Woman sociologist removes common misconceptions about Saudi Arabia

Mona SalahuddinAl-Munajjed
Mona SalahuddinAl-Munajjed

Mona SalahuddinAl-Munajjed

“There is a huge misconception and misunderstanding in the rest of the world about the status of women in Saudi Arabia, which I realized while pursuing my higher studies in the United States and traveling abroad subsequently,”said Mona Salahuddin Al-Munajjed, a Saudi sociologist and one of the most influential Arab women, who recently published her new book “Saudi Women: A Celebration of Success.”

Al-Munajjed, who holds a Ph.D. in sociology from George Washington University, Washington, D.C. and a postgraduate degree in sociology from New York University, is an author of many books on social issues in the Gulf countries and spent 15 years working with various agencies of the United Nations as an adviser on programs and projects related to gender equality, women, youth and social development.

Speaking to Arab News here on Tuesday about her latest thought-provoking book “Saudi Women: A Celebration of Success,” the Riyadh-based award-winning sociologist said: “The book challenges the misconceptions and misunderstandings in other parts of the world about the status of Saudi women, citing their achievements, relevant statistics and responsibilities in these fluctuating times, while making extraordinary efforts with a bigger role in national development.

“All the women interviewed for this book have made a difference in society with their education, professionalism, socioeconomic impact and contributions to the Kingdom, becoming a role model and an inspiration for the younger generations.”

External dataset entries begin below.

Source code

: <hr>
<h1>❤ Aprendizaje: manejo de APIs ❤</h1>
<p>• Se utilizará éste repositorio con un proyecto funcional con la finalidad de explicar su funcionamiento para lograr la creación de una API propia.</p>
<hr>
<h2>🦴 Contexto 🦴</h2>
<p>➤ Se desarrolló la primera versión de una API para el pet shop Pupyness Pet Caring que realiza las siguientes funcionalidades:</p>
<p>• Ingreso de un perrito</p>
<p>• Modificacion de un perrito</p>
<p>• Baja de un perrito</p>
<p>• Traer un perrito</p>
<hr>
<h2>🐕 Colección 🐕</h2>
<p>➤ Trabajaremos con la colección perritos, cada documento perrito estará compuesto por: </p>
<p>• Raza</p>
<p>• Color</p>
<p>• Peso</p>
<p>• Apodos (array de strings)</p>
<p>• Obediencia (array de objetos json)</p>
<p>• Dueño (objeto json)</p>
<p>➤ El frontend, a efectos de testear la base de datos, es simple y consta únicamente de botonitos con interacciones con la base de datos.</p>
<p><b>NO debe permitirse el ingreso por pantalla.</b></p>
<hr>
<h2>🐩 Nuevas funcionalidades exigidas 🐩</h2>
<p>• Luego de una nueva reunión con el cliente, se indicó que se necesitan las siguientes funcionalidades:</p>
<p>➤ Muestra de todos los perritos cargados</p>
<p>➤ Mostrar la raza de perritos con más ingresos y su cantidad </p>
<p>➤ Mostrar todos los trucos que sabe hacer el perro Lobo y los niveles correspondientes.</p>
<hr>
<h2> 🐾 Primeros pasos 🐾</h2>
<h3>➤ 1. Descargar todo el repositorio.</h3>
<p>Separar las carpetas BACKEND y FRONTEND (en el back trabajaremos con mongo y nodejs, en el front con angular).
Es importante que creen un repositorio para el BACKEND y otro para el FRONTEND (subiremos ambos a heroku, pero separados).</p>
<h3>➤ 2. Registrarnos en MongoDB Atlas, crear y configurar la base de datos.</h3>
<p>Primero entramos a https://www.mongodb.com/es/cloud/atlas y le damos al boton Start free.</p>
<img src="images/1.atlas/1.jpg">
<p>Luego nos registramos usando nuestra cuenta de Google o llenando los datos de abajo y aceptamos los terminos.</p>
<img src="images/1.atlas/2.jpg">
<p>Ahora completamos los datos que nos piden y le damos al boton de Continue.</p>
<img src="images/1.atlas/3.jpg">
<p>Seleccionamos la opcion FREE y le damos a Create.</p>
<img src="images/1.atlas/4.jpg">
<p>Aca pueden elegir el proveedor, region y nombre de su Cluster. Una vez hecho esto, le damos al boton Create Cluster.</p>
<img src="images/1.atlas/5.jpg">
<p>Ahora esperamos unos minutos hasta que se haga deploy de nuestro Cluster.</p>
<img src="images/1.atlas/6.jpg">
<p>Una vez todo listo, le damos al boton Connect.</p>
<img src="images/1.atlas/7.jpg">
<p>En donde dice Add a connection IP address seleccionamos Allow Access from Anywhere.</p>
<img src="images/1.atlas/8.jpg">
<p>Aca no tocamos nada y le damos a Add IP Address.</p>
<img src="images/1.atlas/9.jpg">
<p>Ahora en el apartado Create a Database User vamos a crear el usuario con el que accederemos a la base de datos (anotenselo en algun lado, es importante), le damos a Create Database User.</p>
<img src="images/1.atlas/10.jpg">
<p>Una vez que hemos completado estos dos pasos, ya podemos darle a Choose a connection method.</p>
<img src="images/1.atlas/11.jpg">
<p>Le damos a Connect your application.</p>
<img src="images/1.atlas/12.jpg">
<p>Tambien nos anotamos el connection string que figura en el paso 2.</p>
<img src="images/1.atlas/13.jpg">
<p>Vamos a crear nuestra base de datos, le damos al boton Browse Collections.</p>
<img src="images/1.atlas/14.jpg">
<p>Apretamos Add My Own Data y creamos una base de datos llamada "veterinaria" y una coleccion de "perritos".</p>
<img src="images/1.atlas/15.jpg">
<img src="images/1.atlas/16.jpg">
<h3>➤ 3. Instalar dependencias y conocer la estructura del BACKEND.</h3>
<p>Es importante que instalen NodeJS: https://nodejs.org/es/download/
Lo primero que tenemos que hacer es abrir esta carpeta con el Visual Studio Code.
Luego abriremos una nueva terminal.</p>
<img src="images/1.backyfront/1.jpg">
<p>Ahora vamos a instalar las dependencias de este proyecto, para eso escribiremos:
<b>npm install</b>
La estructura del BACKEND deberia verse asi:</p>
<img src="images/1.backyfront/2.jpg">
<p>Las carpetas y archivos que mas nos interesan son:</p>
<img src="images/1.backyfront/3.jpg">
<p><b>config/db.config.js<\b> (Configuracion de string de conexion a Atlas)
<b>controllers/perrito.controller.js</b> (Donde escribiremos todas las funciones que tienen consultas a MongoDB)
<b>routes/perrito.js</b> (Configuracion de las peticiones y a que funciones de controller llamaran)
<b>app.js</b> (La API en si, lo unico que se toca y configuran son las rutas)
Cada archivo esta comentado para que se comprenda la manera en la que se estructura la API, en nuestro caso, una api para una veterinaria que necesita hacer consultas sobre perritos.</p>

She said the book presents them as they have rarely been seen before and the narrative is based on a series of personal interviews with women of exceptional service, whose achievements during the past decade are a cause for celebration.

“I have attempted to present a glimpse into the lives of these influential women, who have experienced and often sought out challenges to make a difference,” she noted.

She maintained that women not only constitute half of Saudi society, but they are also the driving force behind the country’s future development as a 21st century society as the Kingdom is moving forward in encouraging sustainable development and the empowerment of women.

She applauded the positive changes under the patronage of the late King Abdullah as he gave women greater opportunities in society and polity by opening new opportunities in the Shoura Council, a tool they needed to take part in the decision-making process, thus making way for equal rights and opportunities for men and women at the higher executive level.

She added that Custodian of the Two Holy Mosques King Salman, being an intellectual and avid reader, strongly believes that Saudi women have a vital role to play.

Nowadays Saudi women are taking on increasingly prominent public roles as educators, businesswomen, bankers, doctors, scientists, philanthropists, writers, artists and decision makers in the government, she said, adding that through their achievements, they are moving beyond the traditional confines and exerting a positive influence on society. Their voices are being heard and they reflect the motivation, determination and ambition of all those women who are striving to become active members in society and in building their beloved country.